Thursday, August 26, 2010

In Defense Of Facebook For Learning English


I know most parents would think I am crazy. My twelve year old has a Facebook page. No, you cannot be his friend. You see I monitor all of his activity. I check before he adds friends and read his wall. I have his password.

I went to him and asked him to "FB" a certain friend to send me a copy of a movie he cast Haddy in. It got me thinking.

The reason it really benefits him is he learns to self edit his English. This is how it works.

Facebook is a form of letter writing or journaling. Anything he sends out is read by his friends. His friends are his peers from school, camp and other activities. Some of his friends are his teachers. Most of his friends are hearing kids from school and have command of written English.

Every-time he posts he has to edit his English.

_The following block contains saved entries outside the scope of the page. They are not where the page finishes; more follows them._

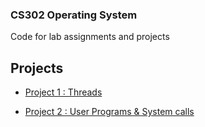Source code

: ### CS302 Operating System

Code for lab assignments and projects

## Projects

- [Project 1 : Threads](https://github.com/DNXie/OS-Proj1-PintOs-Threads.git)

- [Project 2 : User Programs & System calls](https://github.com/liziwl/operating_system_project2.git)


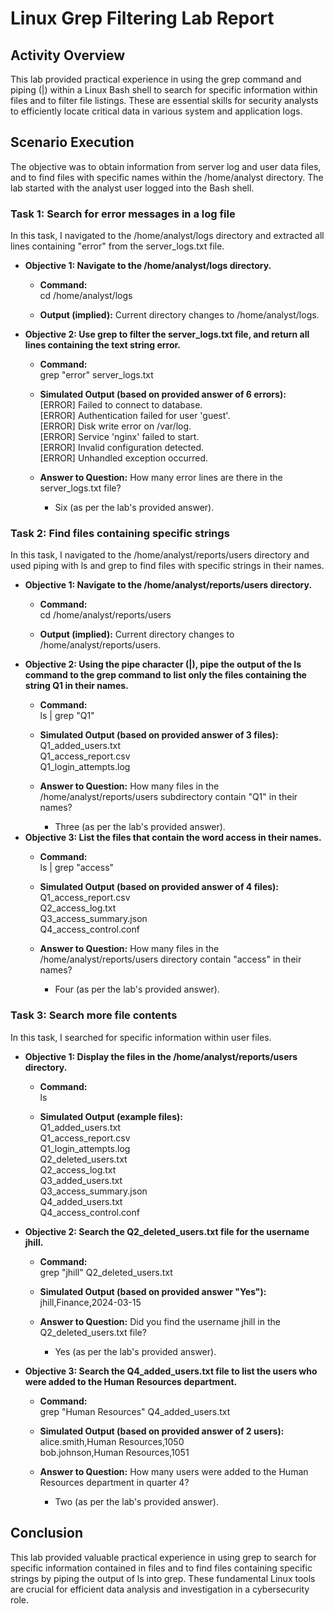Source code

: # **Linux Grep Filtering Lab Report**

## **Activity Overview**

This lab provided practical experience in using the grep command and piping (|) within a Linux Bash shell to search for specific information within files and to filter file listings. These are essential skills for security analysts to efficiently locate critical data in various system and application logs.

## **Scenario Execution**

The objective was to obtain information from server log and user data files, and to find files with specific names within the /home/analyst directory. The lab started with the analyst user logged into the Bash shell.

### **Task 1: Search for error messages in a log file**

In this task, I navigated to the /home/analyst/logs directory and extracted all lines containing "error" from the server\_logs.txt file.

* **Objective 1: Navigate to the /home/analyst/logs directory.**  
  * **Command:**  
    cd /home/analyst/logs

  * **Output (implied):** Current directory changes to /home/analyst/logs.  
* **Objective 2: Use grep to filter the server\_logs.txt file, and return all lines containing the text string error.**  
  * **Command:**  
    grep "error" server\_logs.txt

  * **Simulated Output (based on provided answer of 6 errors):**  
    \[ERROR\] Failed to connect to database.  
    \[ERROR\] Authentication failed for user 'guest'.  
    \[ERROR\] Disk write error on /var/log.  
    \[ERROR\] Service 'nginx' failed to start.  
    \[ERROR\] Invalid configuration detected.  
    \[ERROR\] Unhandled exception occurred.

  * **Answer to Question:** How many error lines are there in the server\_logs.txt file?  
    * Six (as per the lab's provided answer).

### **Task 2: Find files containing specific strings**

In this task, I navigated to the /home/analyst/reports/users directory and used piping with ls and grep to find files with specific strings in their names.

* **Objective 1: Navigate to the /home/analyst/reports/users directory.**  
  * **Command:**  
    cd /home/analyst/reports/users

  * **Output (implied):** Current directory changes to /home/analyst/reports/users.  
* **Objective 2: Using the pipe character (|), pipe the output of the ls command to the grep command to list only the files containing the string Q1 in their names.**  
  * **Command:**  
    ls | grep "Q1"

  * **Simulated Output (based on provided answer of 3 files):**  
    Q1\_added\_users.txt  
    Q1\_access\_report.csv  
    Q1\_login\_attempts.log

  * **Answer to Question:** How many files in the /home/analyst/reports/users subdirectory contain "Q1" in their names?  
    * Three (as per the lab's provided answer).  
* **Objective 3: List the files that contain the word access in their names.**  
  * **Command:**  
    ls | grep "access"

  * **Simulated Output (based on provided answer of 4 files):**  
    Q1\_access\_report.csv  
    Q2\_access\_log.txt  
    Q3\_access\_summary.json  
    Q4\_access\_control.conf

  * **Answer to Question:** How many files in the /home/analyst/reports/users directory contain "access" in their names?  
    * Four (as per the lab's provided answer).

### **Task 3: Search more file contents**

In this task, I searched for specific information within user files.

* **Objective 1: Display the files in the /home/analyst/reports/users directory.**  
  * **Command:**  
    ls

  * **Simulated Output (example files):**  
    Q1\_added\_users.txt  
    Q1\_access\_report.csv  
    Q1\_login\_attempts.log  
    Q2\_deleted\_users.txt  
    Q2\_access\_log.txt  
    Q3\_added\_users.txt  
    Q3\_access\_summary.json  
    Q4\_added\_users.txt  
    Q4\_access\_control.conf

* **Objective 2: Search the Q2\_deleted\_users.txt file for the username jhill.**  
  * **Command:**  
    grep "jhill" Q2\_deleted\_users.txt

  * **Simulated Output (based on provided answer "Yes"):**  
    jhill,Finance,2024-03-15

  * **Answer to Question:** Did you find the username jhill in the Q2\_deleted\_users.txt file?  
    * Yes (as per the lab's provided answer).  
* **Objective 3: Search the Q4\_added\_users.txt file to list the users who were added to the Human Resources department.**  
  * **Command:**  
    grep "Human Resources" Q4\_added\_users.txt

  * **Simulated Output (based on provided answer of 2 users):**  
    alice.smith,Human Resources,1050  
    bob.johnson,Human Resources,1051

  * **Answer to Question:** How many users were added to the Human Resources department in quarter 4?  
    * Two (as per the lab's provided answer).

## **Conclusion**

This lab provided valuable practical experience in using grep to search for specific information contained in files and to find files containing specific strings by piping the output of ls into grep. These fundamental Linux tools are crucial for efficient data analysis and investigation in a cybersecurity role.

He doesn't want to look like he can't write. He wants people to know he is "smart". So he watches the language of the other kids and mimics it. The kids from his school do use a bit of text talk but for mostly use high register English.

The result is he is learning to better present information in well written English. The down side is it is not a way he has used to connect with deaf kids. The good news is it levels the communication playing field with his hearing friends.

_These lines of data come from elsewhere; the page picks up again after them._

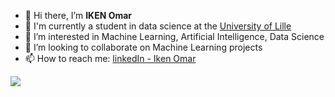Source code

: - 👋 Hi there, I’m __IKEN Omar__
- 🏫 I'm currently a student in data science at the [University of Lille](https://www.univ-lille.fr/)
- 👀 I’m interested in Machine Learning, Artificial Intelligence, Data Science
- 💞️ I’m looking to collaborate on Machine Learning projects
- 📫 How to reach me: [linkedIn - Iken Omar](http://www.linkedin.com/in/omar-iken-144319183)

<img src="https://github-readme-stats.vercel.app/api?username=oiken98&&show_icons=true&title_color=ffffff&icon_color=FFB300&text_color=daf7dc&bg_color=9CCC65">
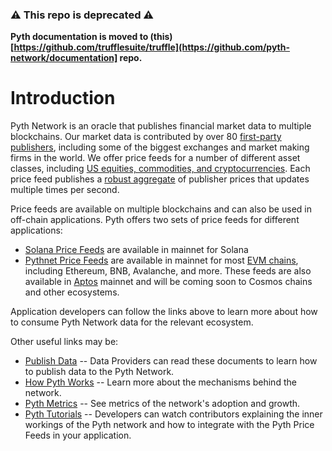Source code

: ### :warning: This repo is deprecated :warning:
**Pyth documentation is moved to (this)[https://github.com/trufflesuite/truffle](https://github.com/pyth-network/documentation] repo.**


# Introduction

Pyth Network is an oracle that publishes financial market data to multiple blockchains.
Our market data is contributed by over 80 [first-party publishers](https://pyth.network/publishers/), including some of the biggest exchanges and market making firms in the world.
We offer price feeds for a number of different asset classes, including [US equities, commodities, and cryptocurrencies](https://pyth.network/price-feeds/).
Each price feed publishes a [robust aggregate](how-pyth-works/price-aggregation.md) of publisher prices that updates multiple times per second.

Price feeds are available on multiple blockchains and can also be used in off-chain applications.
Pyth offers two sets of price feeds for different applications:
  * [Solana Price Feeds](solana-price-feeds/solana-price-feeds.md) are available in mainnet for Solana
  * [Pythnet Price Feeds](pythnet-price-feeds/pythnet-price-feeds.md) are available in mainnet for most [EVM chains](pythnet-price-feeds/evm.md), including Ethereum, BNB, Avalanche, and more.
    These feeds are also available in [Aptos](pythnet-price-feeds/aptos.md) mainnet and will be coming soon to Cosmos chains and other ecosystems.

Application developers can follow the links above to learn more about how to consume Pyth Network data for the relevant ecosystem.

Other useful links may be:
  * [Publish Data](publishers/publish-data.md) -- Data Providers can read these documents to learn how to publish data to the Pyth Network.
  * [How Pyth Works](how-pyth-works/design-overview.md) -- Learn more about the mechanisms behind the network.
  * [Pyth Metrics](metrics/metrics.md) -- See metrics of the network's adoption and growth.
  * [Pyth Tutorials](https://youtube.com/playlist?list=PL-wxIsxi1V--5-p0eREKI0H8eszz7MGEg) -- Developers can watch contributors explaining the inner workings of the Pyth network and how to integrate with the Pyth Price Feeds in your application.
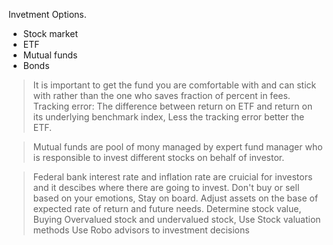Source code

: Invetment Options.
- Stock market
- ETF
- Mutual funds
- Bonds

> It is important to get the fund you are comfortable with and can stick with rather than the one who saves fraction of percent in fees.
> Tracking error: The difference between return on ETF and return on its underlying benchmark index, Less the tracking error better the ETF.

> Mutual funds are pool of mony managed by expert fund manager who is responsible to invest different stocks on behalf of investor.

> Federal bank interest rate and inflation rate are cruicial for investors and it descibes where there are going to invest.
> Don't buy or sell based on your emotions, Stay on board. Adjust assets on the base of expected rate of return and future needs.
> Determine stock value, Buying Overvalued stock and undervalued stock, Use Stock valuation methods
> Use Robo advisors to investment decisions

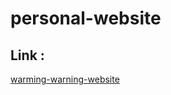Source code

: # personal-website

## Link :

[warming-warning-website](https://annamilano1.github.io/personal-website/)
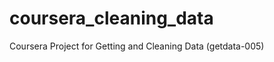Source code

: coursera_cleaning_data
======================

Coursera Project for Getting and Cleaning Data (getdata-005) 
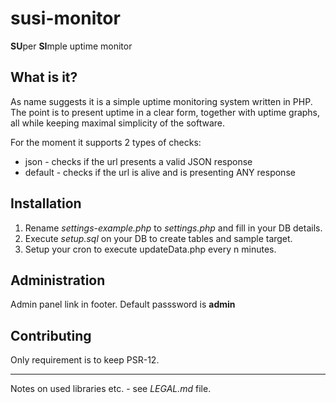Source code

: # susi-monitor
**SU**per **SI**mple uptime monitor

## What is it?
As name suggests it is a simple uptime monitoring system written in PHP.
The point is to present uptime in a clear form, together with uptime graphs, all while keeping
maximal simplicity of the software. 

For the moment it supports 2 types of checks:
- json - checks if the url presents a valid JSON response
- default - checks if the url is alive and is presenting ANY response

## Installation
1. Rename *settings-example.php* to *settings.php* and fill in your DB details.
2. Execute *setup.sql* on your DB to create tables and sample target.
3. Setup your cron to execute updateData.php every n minutes.

## Administration
Admin panel link in footer. Default passsword is **admin**

## Contributing
Only requirement is to keep PSR-12.

---
Notes on used libraries etc. - see *LEGAL.md* file.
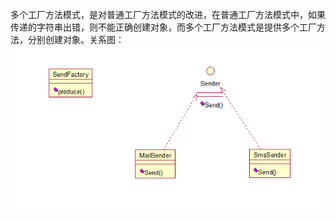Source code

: 多个工厂方法模式，是对普通工厂方法模式的改进，在普通工厂方法模式中，如果传递的字符串出错，则不能正确创建对象，而多个工厂方法模式是提供多个工厂方法，分别创建对象。关系图：
![Image text](https://raw.githubusercontent.com/lp670561271/study/master/design/src/main/java/com/study/design/simplefactory/simplefactory.png)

I often read horror stories about social media. In our case it happens to be a benefit right now.

18 comments:

  1. I think poking my eyes out with a sharp stick more preferable than accessing facebook, surely there must be proper educational avenues to improve English rather than accessing 'anti-social' sites like FB ? FB along with Twitter is choc full of trivia, is virtually unmoderated, and allows everyone from a 10 yr old to Al-Qudea terrorists to exhort their views.

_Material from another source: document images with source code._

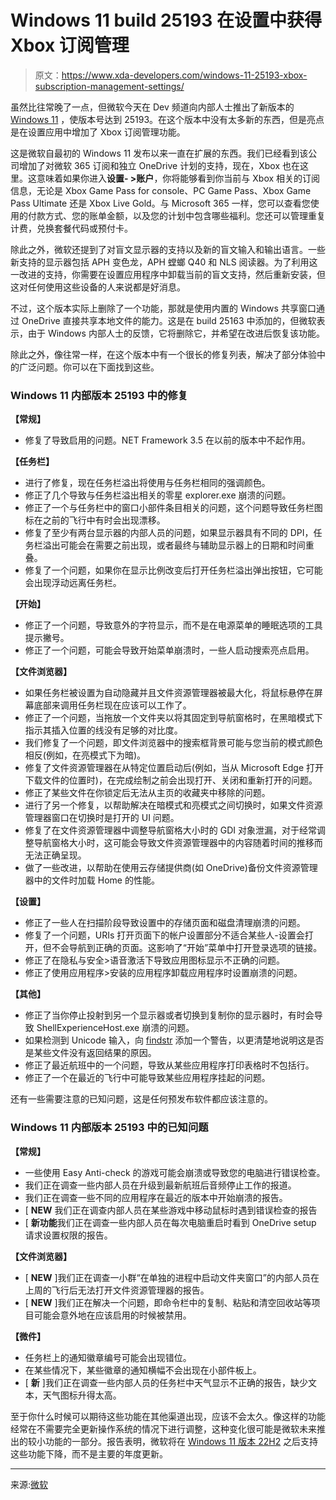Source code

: # Windows 11 build 25193 在设置中获得 Xbox 订阅管理

> 原文：<https://www.xda-developers.com/windows-11-25193-xbox-subscription-management-settings/>

虽然比往常晚了一点，但微软今天在 Dev 频道向内部人士推出了新版本的 [Windows 11](https://www.xda-developers.com/windows-11/) ，使版本号达到 25193。在这个版本中没有太多新的东西，但是亮点是在设置应用中增加了 Xbox 订阅管理功能。

这是微软自最初的 Windows 11 发布以来一直在扩展的东西。我们已经看到该公司增加了对微软 365 订阅和独立 OneDrive 计划的支持，现在，Xbox 也在这里。这意味着如果你进入**设置- >账户**，你将能够看到你当前与 Xbox 相关的订阅信息，无论是 Xbox Game Pass for console、PC Game Pass、Xbox Game Pass Ultimate 还是 Xbox Live Gold。与 Microsoft 365 一样，您可以查看您使用的付款方式、您的账单金额，以及您的计划中包含哪些福利。您还可以管理重复计费，兑换套餐代码或预付卡。

除此之外，微软还提到了对盲文显示器的支持以及新的盲文输入和输出语言。一些新支持的显示器包括 APH 变色龙，APH 螳螂 Q40 和 NLS 阅读器。为了利用这一改进的支持，你需要在设置应用程序中卸载当前的盲文支持，然后重新安装，但这对任何使用这些设备的人来说都是好消息。

不过，这个版本实际上删除了一个功能，那就是使用内置的 Windows 共享窗口通过 OneDrive 直接共享本地文件的能力。这是在 build 25163 中添加的，但微软表示，由于 Windows 内部人士的反馈，它将删除它，并希望在改进后恢复该功能。

除此之外，像往常一样，在这个版本中有一个很长的修复列表，解决了部分体验中的广泛问题。你可以在下面找到这些。

### Windows 11 内部版本 25193 中的修复

**【常规】**

*   修复了导致启用的问题。NET Framework 3.5 在以前的版本中不起作用。

**【任务栏】**

*   进行了修复，现在任务栏溢出将使用与任务栏相同的强调颜色。
*   修正了几个导致与任务栏溢出相关的零星 explorer.exe 崩溃的问题。
*   修正了一个与任务栏中的窗口小部件条目相关的问题，这个问题导致任务栏图标在之前的飞行中有时会出现漂移。
*   修复了至少有两台显示器的内部人员的问题，如果显示器具有不同的 DPI，任务栏溢出可能会在需要之前出现，或者最终与辅助显示器上的日期和时间重叠。
*   修复了一个问题，如果你在显示比例改变后打开任务栏溢出弹出按钮，它可能会出现浮动远离任务栏。

**【开始】**

*   修正了一个问题，导致意外的字符显示，而不是在电源菜单的睡眠选项的工具提示撇号。
*   修正了一个问题，可能会导致开始菜单崩溃时，一些人启动搜索亮点启用。

**【文件浏览器】**

*   如果任务栏被设置为自动隐藏并且文件资源管理器被最大化，将鼠标悬停在屏幕底部来调用任务栏现在应该可以工作了。
*   修正了一个问题，当拖放一个文件夹以将其固定到导航窗格时，在黑暗模式下指示其插入位置的线没有足够的对比度。
*   我们修复了一个问题，即文件浏览器中的搜索框背景可能与您当前的模式颜色相反(例如，在亮模式下为暗)。
*   修复了文件资源管理器在从特定位置启动后(例如，当从 Microsoft Edge 打开下载文件的位置时)，在完成绘制之前会出现打开、关闭和重新打开的问题。
*   修正了某些文件在你锁定后无法从主页的收藏夹中移除的问题。
*   进行了另一个修复，以帮助解决在暗模式和亮模式之间切换时，如果文件资源管理器窗口在切换时是打开的 UI 问题。
*   修复了在文件资源管理器中调整导航窗格大小时的 GDI 对象泄漏，对于经常调整导航窗格大小时，这可能会导致文件资源管理器中的内容随着时间的推移而无法正确呈现。
*   做了一些改进，以帮助在使用云存储提供商(如 OneDrive)备份文件资源管理器中的文件时加载 Home 的性能。

**【设置】**

*   修正了一些人在扫描阶段导致设置中的存储页面和磁盘清理崩溃的问题。
*   修复了一个问题，URIs 打开页面下的帐户设置部分不适合某些人-设置会打开，但不会导航到正确的页面。这影响了“开始”菜单中打开登录选项的链接。
*   修正了在隐私与安全>语音激活下导致应用图标显示不正确的问题。
*   修正了使用应用程序>安装的应用程序卸载应用程序时设置崩溃的问题。

**【其他】**

*   修正了当你停止投射到另一个显示器或者切换到复制你的显示器时，有时会导致 ShellExperienceHost.exe 崩溃的问题。
*   如果检测到 Unicode 输入，向 [findstr](https://docs.microsoft.com/windows-server/administration/windows-commands/findstr) 添加一个警告，以更清楚地说明这是否是某些文件没有返回结果的原因。
*   修正了最近航班中的一个问题，导致从某些应用程序打印表格时不包括行。
*   修正了一个在最近的飞行中可能导致某些应用程序挂起的问题。

还有一些需要注意的已知问题，这是任何预发布软件都应该注意的。

### Windows 11 内部版本 25193 中的已知问题

**【常规】**

*   一些使用 Easy Anti-check 的游戏可能会崩溃或导致您的电脑进行错误检查。
*   我们正在调查一些内部人员在升级到最新航班后音频停止工作的报道。
*   我们正在调查一些不同的应用程序在最近的版本中开始崩溃的报告。
*   [ **NEW** 我们正在调查内部人员在某些游戏中移动鼠标时遇到错误检查的报告
*   [ **新功能**我们正在调查一些内部人员在每次电脑重启时看到 OneDrive setup 请求设置权限的报告。

**【文件浏览器】**

*   [ **NEW** ]我们正在调查一小群“在单独的进程中启动文件夹窗口”的内部人员在上周的飞行后无法打开文件资源管理器的报告。
*   [ **NEW** ]我们正在解决一个问题，即命令栏中的复制、粘贴和清空回收站等项目可能会意外地在应该启用的时候被禁用。

**【微件】**

*   任务栏上的通知徽章编号可能会出现错位。
*   在某些情况下，某些徽章的通知横幅不会出现在小部件板上。
*   [ **新** ]我们正在调查一些内部人员的任务栏中天气显示不正确的报告，缺少文本，天气图标升得太高。

至于你什么时候可以期待这些功能在其他渠道出现，应该不会太久。像这样的功能经常在不需要完全更新操作系统的情况下进行调整，这种变化很可能是微软未来推出的较小功能的一部分。报告表明，微软将在 [Windows 11 版本 22H2](https://www.xda-developers.com/windows-11-22h2/) 之后支持这些功能下降，而不是主要的年度更新。

* * *

来源:[微软](https://blogs.windows.com/windows-insider/2022/09/01/announcing-windows-11-insider-preview-build-25193/)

    This combined with extremely poor spelling, leaving you and your son wide open to identity theft (Take care to NEVER access adverts for games for your son, underneath the ad, you accept who ever set the ad up can have complete access to your FB life, your and your son's friends, and all other links. Also social sites are full of 'buzz' words they make up themselves, which is hardly conducive to acquiring real English skills. My child is banned at home from accessing twitter or facebook and certainly no sites with 'rooms' and ONLY sites with intense moderation attached.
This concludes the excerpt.